From Socialist Review, No. 185, April 1995.
Copyright © Socialist Review.
Copied with thanks from the Socialist Review Archive.
Marked up by Einde O’Callaghan for ETOL.

 

Crusades
Terry Jones and Alan Ereira
BBC Books £17.99

‘Blow thy enemies into tiny pieces, O Lord, in thy mercy’, intones the priest of the Holy Hand Grenade in Monty Python and the Holy Grail. Terry Jones, who co-directed that film, was back on our screens recently with his television series Crusades, which this book accompanies. Jones has commented on how the events of the Crusades mirror the absurdity of Monty Python. In the name of a faith that professed peace and love, the Crusaders slaughtered thousands – Muslim, Jew and fellow Christian – when they ‘recovered’ Jerusalem for Christendom in 1099. Their belief that God was on their side only seemed to be reinforced by their bloody victories.

This book is refreshing for two reasons. It locates the Crusades in their political context and seeks to give the viewpoint of the Muslims who resisted the Crusader onslaught. While not excusing the excesses of Islamic rulers, Jones and Ereira make it clear that it was Christianity which introduced religious fanaticism to the east. The Muslim counter-crusades were a response to that fanaticism – a point worth remembering today when the media reports ‘Islamic fundamentalist terrorism’ without any reference to the brutality of imperialism which has given rise to it.

The Crusades grew out of the Pope’s campaign to assert his leadership of western Europe. In the 11th century the Pope and the Holy Roman Emperor were locked in a bitter power struggle, ostensibly over the right to appoint bishops, but in effect over who would control the vast landed wealth of the Church at a time when a rapidly expanding economy meant that this land was more productive than ever before.

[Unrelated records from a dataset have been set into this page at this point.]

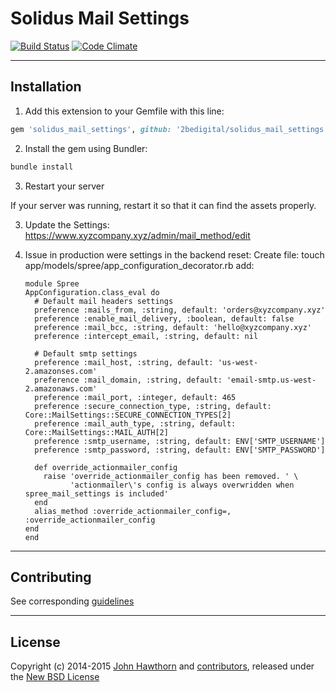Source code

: # Solidus Mail Settings

[![Build Status](https://travis-ci.org/spree-contrib/spree_mail_settings.svg?branch=master)](https://travis-ci.org/spree-contrib/spree_mail_settings)
[![Code Climate](https://codeclimate.com/github/spree-contrib/spree_mail_settings/badges/gpa.svg)](https://codeclimate.com/github/spree-contrib/spree_mail_settings)

---

## Installation

1. Add this extension to your Gemfile with this line:
  ```ruby
  gem 'solidus_mail_settings', github: '2bedigital/solidus_mail_settings', branch: 'master'
  ```

2. Install the gem using Bundler:
  ```ruby
  bundle install
  ```

3. Restart your server

  If your server was running, restart it so that it can find the assets properly.

3. Update the Settings:
  https://www.xyzcompany.xyz/admin/mail_method/edit
  
4. Issue in production were settings in the backend reset:
  Create file:
    touch app/models/spree/app_configuration_decorator.rb
      add:
      ```
      module Spree
      AppConfiguration.class_eval do
        # Default mail headers settings
        preference :mails_from, :string, default: 'orders@xyzcompany.xyz'
        preference :enable_mail_delivery, :boolean, default: false
        preference :mail_bcc, :string, default: 'hello@xyzcompany.xyz'
        preference :intercept_email, :string, default: nil

        # Default smtp settings
        preference :mail_host, :string, default: 'us-west-2.amazonses.com'
        preference :mail_domain, :string, default: 'email-smtp.us-west-2.amazonaws.com'
        preference :mail_port, :integer, default: 465
        preference :secure_connection_type, :string, default: Core::MailSettings::SECURE_CONNECTION_TYPES[2]
        preference :mail_auth_type, :string, default: Core::MailSettings::MAIL_AUTH[2]
        preference :smtp_username, :string, default: ENV['SMTP_USERNAME']
        preference :smtp_password, :string, default: ENV['SMTP_PASSWORD']

        def override_actionmailer_config
          raise 'override_actionmailer_config has been removed. ' \
                'actionmailer\'s config is always overwridden when spree_mail_settings is included'
        end
        alias_method :override_actionmailer_config=, :override_actionmailer_config
      end
    end

      ```

  

---

## Contributing

See corresponding [guidelines][4]

---

## License

Copyright (c) 2014-2015 [John Hawthorn][1] and [contributors][2], released under the [New BSD License][3]

[1]: https://github.com/jhawthorn
[2]: https://github.com/spree-contrib/spree_mail_settings/graphs/contributors
[3]: https://github.com/spree-contrib/spree_mail_settings/tree/master/LICENSE.md
[4]: https://github.com/spree-contrib/spree_mail_settings/tree/master/CONTRIBUTING.md
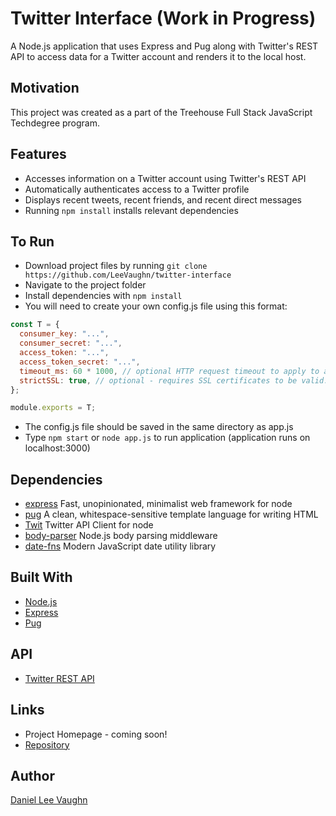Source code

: # Twitter Interface (Work in Progress)

A Node.js application that uses Express and Pug along with Twitter's REST API to access data for a Twitter account and renders it to the local host.

## Motivation

This project was created as a part of the Treehouse Full Stack JavaScript Techdegree program.

## Features

* Accesses information on a Twitter account using Twitter's REST API
* Automatically authenticates access to a Twitter profile
* Displays recent tweets, recent friends, and recent direct messages
* Running ```npm install``` installs relevant dependencies

## To Run

* Download project files by running ```git clone https://github.com/LeeVaughn/twitter-interface```
* Navigate to the project folder
* Install dependencies with ```npm install```
* You will need to create your own config.js file using this format:

``` javascript
const T = {
  consumer_key: "...",
  consumer_secret: "...",
  access_token: "...",
  access_token_secret: "...",
  timeout_ms: 60 * 1000, // optional HTTP request timeout to apply to all requests.
  strictSSL: true, // optional - requires SSL certificates to be valid.
};

module.exports = T;
```

* The config.js file should be saved in the same directory as app.js
* Type ```npm start``` or ```node app.js``` to run application (application runs on localhost:3000)

## Dependencies

* [express](https://www.npmjs.com/package/express) Fast, unopinionated, minimalist web framework for node
* [pug](https://www.npmjs.com/package/pug) A clean, whitespace-sensitive template language for writing HTML
* [Twit](https://www.npmjs.com/package/twit) Twitter API Client for node
* [body-parser](https://www.npmjs.com/package/body-parser) Node.js body parsing middleware
* [date-fns](https://www.npmjs.com/package/date-fns) Modern JavaScript date utility library

## Built With

* [Node.js](https://nodejs.org/en/)
* [Express](https://github.com/LeeVaughn/twitter-interface)
* [Pug](https://pugjs.org/api/getting-started.html)

## API

* [Twitter REST API](https://developer.twitter.com/en/docs.html)

## Links

* Project Homepage - coming soon!
* [Repository](https://github.com/LeeVaughn/twitter-interface)

## Author

[Daniel Lee Vaughn](https://github.com/LeeVaughn)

This economic expansion also meant that land hungry lords were searching for new territories to conquer, and their serfs (unfree peasant labourers) were looking to colonise new land where they could escape the shackles of bondage. In 1095 Pope Urban II had the brilliant idea of asserting his leadership of Europe by calling a holy war under Church authority to ‘liberate’ the ‘Holy Land’. This pulled the rug from under the emperor, provided troublesome nobles with a chance to carve out lordships in the east and allowed peasants an opportunity to escape a famine that was raging in France at the time.

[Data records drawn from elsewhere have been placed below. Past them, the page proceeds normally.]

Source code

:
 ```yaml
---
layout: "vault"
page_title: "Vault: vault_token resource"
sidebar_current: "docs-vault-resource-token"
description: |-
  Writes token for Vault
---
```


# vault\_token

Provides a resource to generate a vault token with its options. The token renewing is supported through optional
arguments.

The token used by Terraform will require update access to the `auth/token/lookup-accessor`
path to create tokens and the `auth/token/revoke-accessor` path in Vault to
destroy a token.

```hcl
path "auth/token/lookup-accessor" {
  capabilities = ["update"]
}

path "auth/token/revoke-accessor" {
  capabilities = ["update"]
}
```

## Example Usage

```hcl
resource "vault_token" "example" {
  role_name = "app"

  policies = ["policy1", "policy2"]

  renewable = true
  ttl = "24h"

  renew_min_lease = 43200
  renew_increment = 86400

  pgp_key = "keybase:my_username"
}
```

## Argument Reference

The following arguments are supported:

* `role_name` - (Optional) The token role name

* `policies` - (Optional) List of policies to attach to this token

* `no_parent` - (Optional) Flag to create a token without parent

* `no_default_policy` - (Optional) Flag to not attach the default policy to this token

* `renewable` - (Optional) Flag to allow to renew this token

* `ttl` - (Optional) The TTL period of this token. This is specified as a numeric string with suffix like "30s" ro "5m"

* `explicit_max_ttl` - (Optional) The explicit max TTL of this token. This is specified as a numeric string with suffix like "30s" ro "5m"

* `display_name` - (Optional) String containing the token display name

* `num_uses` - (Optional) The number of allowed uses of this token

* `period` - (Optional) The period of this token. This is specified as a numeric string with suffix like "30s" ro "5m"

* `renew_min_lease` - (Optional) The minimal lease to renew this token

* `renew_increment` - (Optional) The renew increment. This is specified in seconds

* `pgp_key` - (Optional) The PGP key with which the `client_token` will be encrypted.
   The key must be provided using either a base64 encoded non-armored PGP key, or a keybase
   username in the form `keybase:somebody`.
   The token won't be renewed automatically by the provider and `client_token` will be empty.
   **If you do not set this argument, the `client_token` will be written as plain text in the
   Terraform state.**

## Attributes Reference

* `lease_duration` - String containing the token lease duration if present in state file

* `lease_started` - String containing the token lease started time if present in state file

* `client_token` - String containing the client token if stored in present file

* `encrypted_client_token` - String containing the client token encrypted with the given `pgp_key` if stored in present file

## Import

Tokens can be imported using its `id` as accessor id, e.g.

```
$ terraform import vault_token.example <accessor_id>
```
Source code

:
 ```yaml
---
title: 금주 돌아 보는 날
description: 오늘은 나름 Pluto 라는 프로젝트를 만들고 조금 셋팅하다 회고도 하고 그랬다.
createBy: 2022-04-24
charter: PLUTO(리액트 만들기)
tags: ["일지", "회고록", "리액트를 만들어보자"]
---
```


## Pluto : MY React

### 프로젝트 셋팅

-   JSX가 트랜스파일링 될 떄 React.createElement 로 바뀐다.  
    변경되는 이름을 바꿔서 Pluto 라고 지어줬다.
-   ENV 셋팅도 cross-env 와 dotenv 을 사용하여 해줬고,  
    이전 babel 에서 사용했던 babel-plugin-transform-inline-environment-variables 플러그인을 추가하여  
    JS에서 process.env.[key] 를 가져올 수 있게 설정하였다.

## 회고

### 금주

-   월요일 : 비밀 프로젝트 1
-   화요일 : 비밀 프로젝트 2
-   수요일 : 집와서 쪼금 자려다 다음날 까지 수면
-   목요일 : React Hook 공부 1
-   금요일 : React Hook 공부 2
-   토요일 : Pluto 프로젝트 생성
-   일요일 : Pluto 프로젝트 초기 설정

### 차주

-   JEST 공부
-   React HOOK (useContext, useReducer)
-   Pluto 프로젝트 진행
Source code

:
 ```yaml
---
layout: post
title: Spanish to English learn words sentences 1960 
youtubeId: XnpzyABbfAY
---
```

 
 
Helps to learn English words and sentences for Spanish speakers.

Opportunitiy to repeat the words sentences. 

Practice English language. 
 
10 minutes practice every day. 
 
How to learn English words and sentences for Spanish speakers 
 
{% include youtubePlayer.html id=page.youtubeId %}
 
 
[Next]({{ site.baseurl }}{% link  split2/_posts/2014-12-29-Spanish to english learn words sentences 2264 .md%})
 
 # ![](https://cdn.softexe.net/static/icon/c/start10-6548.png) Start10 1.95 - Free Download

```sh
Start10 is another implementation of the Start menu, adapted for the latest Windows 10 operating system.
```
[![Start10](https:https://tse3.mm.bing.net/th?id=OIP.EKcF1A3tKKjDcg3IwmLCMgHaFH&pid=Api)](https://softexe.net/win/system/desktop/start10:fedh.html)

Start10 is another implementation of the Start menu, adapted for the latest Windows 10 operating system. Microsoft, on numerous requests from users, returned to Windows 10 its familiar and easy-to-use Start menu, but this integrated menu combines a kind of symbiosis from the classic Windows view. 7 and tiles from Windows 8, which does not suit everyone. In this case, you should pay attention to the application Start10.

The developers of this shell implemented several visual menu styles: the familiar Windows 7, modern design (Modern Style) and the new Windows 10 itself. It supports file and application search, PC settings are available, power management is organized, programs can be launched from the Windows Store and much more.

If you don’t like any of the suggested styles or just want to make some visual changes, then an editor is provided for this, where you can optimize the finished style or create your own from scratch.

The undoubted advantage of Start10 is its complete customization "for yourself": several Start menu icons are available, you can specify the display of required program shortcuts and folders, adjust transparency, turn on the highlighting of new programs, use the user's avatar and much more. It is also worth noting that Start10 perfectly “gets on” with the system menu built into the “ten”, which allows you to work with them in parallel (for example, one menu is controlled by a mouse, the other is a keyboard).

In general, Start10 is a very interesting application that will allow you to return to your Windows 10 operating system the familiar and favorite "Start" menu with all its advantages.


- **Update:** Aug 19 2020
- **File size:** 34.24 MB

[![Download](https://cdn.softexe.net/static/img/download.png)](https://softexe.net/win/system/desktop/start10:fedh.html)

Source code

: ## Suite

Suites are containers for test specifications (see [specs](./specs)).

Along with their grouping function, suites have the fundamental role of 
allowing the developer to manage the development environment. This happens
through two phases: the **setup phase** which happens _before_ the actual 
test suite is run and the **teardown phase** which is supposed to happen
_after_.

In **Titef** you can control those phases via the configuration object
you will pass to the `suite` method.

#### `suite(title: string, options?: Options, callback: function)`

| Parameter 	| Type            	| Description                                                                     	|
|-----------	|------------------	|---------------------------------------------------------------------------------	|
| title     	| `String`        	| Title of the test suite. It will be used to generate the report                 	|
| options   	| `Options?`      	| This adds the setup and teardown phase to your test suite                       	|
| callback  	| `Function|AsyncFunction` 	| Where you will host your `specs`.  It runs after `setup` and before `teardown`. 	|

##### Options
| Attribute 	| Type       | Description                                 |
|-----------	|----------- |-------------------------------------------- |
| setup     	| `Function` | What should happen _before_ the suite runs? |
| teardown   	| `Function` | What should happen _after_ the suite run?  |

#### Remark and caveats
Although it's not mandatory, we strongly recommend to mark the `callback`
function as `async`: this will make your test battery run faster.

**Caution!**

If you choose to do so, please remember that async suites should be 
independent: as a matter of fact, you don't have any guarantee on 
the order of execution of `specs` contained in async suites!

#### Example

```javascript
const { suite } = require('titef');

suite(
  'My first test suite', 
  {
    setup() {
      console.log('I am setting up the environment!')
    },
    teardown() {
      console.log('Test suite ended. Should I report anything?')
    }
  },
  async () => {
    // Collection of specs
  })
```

Best of all the Pope offered eternal salvation to all who took part, an attractive bargain for the Crusade preachers to sell to their flock. The emerging class of merchant capitalists in Italy soon joined in as the Christian conquests opened up trade with Asia.

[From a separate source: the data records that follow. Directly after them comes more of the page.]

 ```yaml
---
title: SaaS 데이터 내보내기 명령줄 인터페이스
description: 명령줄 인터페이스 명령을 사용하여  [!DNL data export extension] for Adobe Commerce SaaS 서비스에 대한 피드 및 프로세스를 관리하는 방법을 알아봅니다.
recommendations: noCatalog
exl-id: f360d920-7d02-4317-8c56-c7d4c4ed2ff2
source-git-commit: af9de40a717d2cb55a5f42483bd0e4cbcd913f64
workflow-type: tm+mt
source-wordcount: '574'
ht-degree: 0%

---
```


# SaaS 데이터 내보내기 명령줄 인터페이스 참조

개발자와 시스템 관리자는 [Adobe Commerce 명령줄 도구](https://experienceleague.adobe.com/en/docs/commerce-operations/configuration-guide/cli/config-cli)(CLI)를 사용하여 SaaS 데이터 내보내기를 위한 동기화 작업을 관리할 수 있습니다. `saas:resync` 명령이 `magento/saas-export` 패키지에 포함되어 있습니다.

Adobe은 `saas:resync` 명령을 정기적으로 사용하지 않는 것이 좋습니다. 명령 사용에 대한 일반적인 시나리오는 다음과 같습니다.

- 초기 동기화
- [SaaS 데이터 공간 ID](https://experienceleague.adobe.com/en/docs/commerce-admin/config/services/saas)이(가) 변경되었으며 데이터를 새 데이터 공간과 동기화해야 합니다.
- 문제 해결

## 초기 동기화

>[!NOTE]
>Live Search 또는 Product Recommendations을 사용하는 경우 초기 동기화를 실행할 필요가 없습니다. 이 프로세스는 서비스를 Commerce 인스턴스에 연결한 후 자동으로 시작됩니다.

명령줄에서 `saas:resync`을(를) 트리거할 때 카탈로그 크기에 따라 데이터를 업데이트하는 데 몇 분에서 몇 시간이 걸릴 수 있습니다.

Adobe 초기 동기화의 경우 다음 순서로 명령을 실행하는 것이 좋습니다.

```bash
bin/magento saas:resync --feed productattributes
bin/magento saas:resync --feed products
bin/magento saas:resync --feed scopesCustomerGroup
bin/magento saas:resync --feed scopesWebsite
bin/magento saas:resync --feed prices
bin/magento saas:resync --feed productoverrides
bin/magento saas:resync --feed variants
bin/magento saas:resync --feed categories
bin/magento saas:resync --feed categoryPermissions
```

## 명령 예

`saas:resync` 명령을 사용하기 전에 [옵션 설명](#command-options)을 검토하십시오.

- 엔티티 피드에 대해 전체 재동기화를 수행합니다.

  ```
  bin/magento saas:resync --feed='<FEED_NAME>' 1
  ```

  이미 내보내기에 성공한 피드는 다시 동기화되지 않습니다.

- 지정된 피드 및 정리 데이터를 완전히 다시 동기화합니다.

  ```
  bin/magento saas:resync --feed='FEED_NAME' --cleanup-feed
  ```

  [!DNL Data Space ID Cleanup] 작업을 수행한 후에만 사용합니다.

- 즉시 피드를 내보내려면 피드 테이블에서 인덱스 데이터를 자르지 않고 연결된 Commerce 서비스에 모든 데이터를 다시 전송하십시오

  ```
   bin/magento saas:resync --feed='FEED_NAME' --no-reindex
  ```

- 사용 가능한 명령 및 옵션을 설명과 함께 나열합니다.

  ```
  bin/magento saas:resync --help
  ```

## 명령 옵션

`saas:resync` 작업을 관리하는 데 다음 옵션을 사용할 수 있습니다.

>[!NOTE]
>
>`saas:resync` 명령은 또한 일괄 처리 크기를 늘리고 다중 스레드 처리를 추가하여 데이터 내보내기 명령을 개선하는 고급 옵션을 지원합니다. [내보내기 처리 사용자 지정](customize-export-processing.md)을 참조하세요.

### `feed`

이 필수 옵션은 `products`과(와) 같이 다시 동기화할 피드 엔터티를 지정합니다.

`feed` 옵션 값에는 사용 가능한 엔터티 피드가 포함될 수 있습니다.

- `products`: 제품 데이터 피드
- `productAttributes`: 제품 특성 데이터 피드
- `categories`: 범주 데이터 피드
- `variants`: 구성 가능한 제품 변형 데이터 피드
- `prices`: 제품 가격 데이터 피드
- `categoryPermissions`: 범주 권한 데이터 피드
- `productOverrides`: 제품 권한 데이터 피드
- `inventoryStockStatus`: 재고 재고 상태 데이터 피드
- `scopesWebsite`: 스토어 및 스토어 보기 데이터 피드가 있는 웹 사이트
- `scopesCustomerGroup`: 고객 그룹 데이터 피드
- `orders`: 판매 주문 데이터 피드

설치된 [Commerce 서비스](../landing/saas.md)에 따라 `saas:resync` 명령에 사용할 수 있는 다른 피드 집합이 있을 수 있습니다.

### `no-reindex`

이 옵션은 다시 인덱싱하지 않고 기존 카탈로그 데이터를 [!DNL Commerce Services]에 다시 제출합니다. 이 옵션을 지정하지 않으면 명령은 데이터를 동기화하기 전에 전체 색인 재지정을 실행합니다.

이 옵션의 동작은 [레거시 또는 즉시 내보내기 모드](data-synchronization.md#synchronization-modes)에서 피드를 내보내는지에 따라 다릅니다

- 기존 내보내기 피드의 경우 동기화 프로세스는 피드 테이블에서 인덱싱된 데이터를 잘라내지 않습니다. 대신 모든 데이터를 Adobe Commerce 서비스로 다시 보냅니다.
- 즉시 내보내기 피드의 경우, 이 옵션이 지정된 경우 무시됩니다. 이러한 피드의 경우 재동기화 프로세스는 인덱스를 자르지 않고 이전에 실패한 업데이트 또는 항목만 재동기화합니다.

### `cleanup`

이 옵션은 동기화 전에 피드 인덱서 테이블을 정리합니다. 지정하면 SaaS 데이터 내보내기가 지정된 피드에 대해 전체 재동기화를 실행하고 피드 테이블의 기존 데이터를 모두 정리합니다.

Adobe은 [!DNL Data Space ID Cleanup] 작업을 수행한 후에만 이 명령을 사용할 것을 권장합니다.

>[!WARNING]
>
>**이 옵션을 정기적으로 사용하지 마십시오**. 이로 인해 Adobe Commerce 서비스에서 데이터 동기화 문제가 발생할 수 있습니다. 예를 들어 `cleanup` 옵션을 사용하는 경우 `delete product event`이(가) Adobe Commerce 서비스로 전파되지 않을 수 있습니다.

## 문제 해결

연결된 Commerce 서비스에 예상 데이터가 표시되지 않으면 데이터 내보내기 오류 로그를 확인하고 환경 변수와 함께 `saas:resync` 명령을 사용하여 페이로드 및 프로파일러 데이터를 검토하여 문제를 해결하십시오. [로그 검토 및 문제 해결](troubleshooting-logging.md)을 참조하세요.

As a political weapon, the Crusade was also directed against other Christians. The Fourth Crusade in 1204 sacked Constantinople, the capital of the (Greek Christian) Byzantine Empire, because the Crusaders had fallen into debt to the Venetian Republic. Even in its infancy, capitalism was using war to further its interests. The Pope justified the conquest by the fact that the Greek church did not recognise his authority. Similarly bloody scenes occurred in the south of France, where a long and bitter Crusade was conducted from 1208 against the Cathar heretics of the region.

This book, and the series, are an excellent introduction to the Crusades. The fact that most academics have disowned it is probably a recommendation. The series is entertaining and accessible, for example the device of having a priest ‘preach’ the Crusades by means of a newsreel gives an idea of the strength of the Church as an ideological force.

Two facts should be remembered, however. One is that the peasants, who are portrayed as credulous, unruly, bloodthirsty mobs, were not always ignorant swallowers of Church doctrine; poor Crusaders of the 13th and 14th centuries posed a serious threat to the ruling order as they began to attack corrupt figures of Church and royal authority who they saw as the real ‘enemies of Christ’. The second is that the brutality of the feudal order is insignificant compared to that of capitalism in its modern crusade for power and profit.